Revision

  $RecipeId: lsof-socket-csv2dbi.base,v 1.3 2005/06/14 19:11:30 klm Exp $

Purpose

  Often, it is useful to load information into a relational database
  so that a wide variety of analysis queries may be implemented
  once and run multiple times.  This recipe demonstrates how to
  prepare and load lsof data into a MySQL database.  In particular,
  the focus will be on TCP/UDP socket information collected with
  the following command:

    $ lsof -Di -n -P -itcp -iudp -FLucRptPTn > lsof.out

  Further, the output collected by this command must be preprocessed
  using lsof-socket-out2csv.pl as follows:

    $ lsof-socket-out2csv.pl -h -f lsof.out > lsof.out.csv

  The lsof-socket-out2csv.pl script is part of "Harvest lsof socket
  data (TCP/UDP)" which is available here:

    http://webjob.sourceforge.net/Files/Recipes/webjob-run-lsof-socket.txt

Motivation

  Monitoring lsof socket information regularly promotes awareness
  and better security practices.  Having a centrally managed
  repository of lsof socket information may help mitigate system
  anomalies more quickly because admins and decision makers will
  be able to identify daemons and sockets that don't conform to a
  given profile or policy.

Requirements

  This recipe assumes that you are familiar with lsof, Perl, and
  MySQL and that you already have a running MySQL database.

Solution

  The solution is to process lsof.out.csv with lsof_socket_csv2dbi
  and use the resulting .dbi and .sql files to import the data into
  MySQL.

  The following steps describe how to implement this solution.

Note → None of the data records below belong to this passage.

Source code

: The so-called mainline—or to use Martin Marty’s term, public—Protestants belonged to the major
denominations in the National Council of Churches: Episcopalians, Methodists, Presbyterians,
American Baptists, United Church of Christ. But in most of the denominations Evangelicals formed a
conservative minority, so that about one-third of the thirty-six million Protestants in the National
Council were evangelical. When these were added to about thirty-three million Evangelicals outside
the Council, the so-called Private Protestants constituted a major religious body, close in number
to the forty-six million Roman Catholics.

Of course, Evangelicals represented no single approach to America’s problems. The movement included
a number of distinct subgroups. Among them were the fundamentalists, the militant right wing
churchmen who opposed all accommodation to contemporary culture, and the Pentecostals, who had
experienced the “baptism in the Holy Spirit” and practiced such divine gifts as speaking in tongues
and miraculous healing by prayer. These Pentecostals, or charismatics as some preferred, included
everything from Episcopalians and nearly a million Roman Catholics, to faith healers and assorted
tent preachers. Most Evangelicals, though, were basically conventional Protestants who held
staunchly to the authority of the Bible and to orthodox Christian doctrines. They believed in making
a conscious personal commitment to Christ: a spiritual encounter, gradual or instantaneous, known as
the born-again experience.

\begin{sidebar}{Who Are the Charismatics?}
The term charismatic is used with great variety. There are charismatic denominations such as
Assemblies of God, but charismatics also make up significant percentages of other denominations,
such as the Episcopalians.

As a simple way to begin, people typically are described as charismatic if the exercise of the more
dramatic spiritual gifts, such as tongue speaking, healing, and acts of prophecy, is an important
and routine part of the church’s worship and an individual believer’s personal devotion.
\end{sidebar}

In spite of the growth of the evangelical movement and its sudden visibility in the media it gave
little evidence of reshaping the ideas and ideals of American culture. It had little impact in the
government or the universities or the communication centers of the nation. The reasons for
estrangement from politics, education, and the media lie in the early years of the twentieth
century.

  1. Extract lsof_socket_csv2dbi from this recipe, and set its
     permissions to mode 755.

       $ sed -e '1,/^--- lsof_socket_csv2dbi ---$/d; /^--- lsof_socket_csv2dbi ---$/,$d' lsof-socket-csv2dbi.txt > lsof_socket_csv2dbi
       $ chmod 755 lsof_socket_csv2dbi

  2. Process the data in lsof.out.csv prior to loading it into the
     database.  In general, the two modifications need to be made
     in the following order:

     - Escape all backslash characters (i.e. '\') with an additional
       backslash character.

     - Replace all NULL fields with the value '\N'.

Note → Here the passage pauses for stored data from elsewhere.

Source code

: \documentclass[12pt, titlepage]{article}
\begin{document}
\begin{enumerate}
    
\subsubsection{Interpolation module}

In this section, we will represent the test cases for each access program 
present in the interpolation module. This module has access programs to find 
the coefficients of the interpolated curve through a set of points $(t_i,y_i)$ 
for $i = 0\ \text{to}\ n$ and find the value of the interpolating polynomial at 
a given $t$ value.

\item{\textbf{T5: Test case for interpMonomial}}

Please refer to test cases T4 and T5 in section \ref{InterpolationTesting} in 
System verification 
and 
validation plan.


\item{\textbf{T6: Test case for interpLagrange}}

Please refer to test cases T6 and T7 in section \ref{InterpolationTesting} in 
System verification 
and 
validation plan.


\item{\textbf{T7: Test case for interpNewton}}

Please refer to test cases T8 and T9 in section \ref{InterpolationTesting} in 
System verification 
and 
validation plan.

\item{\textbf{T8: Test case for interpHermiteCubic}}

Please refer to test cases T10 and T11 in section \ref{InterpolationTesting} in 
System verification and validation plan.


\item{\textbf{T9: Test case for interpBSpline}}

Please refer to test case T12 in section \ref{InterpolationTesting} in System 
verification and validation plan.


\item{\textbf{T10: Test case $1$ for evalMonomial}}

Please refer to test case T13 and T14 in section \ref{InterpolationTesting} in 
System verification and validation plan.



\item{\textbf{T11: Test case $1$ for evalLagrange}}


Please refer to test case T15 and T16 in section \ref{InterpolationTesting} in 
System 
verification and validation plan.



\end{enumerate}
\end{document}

     The script you extracted in step 1 will automatically perform
     these transformations.  It has the following syntax:

       Usage: lsof_socket_csv2dbi [-F] [-d db] [-h host] [-m max-rows] -f {file|-}

     where '-F' forces existing output files to be overwritten;
     '-d' specifies the name of the target database; '-h' specifies
     the name of the subject host (i.e. the system on which the
     data was collected) and causes the script to insert an extra
     column called hostname; '-m' specifies the maximum number of
     records that may exist in the destination table; and '-f'
     specifies the input file: either a regular file or stdin.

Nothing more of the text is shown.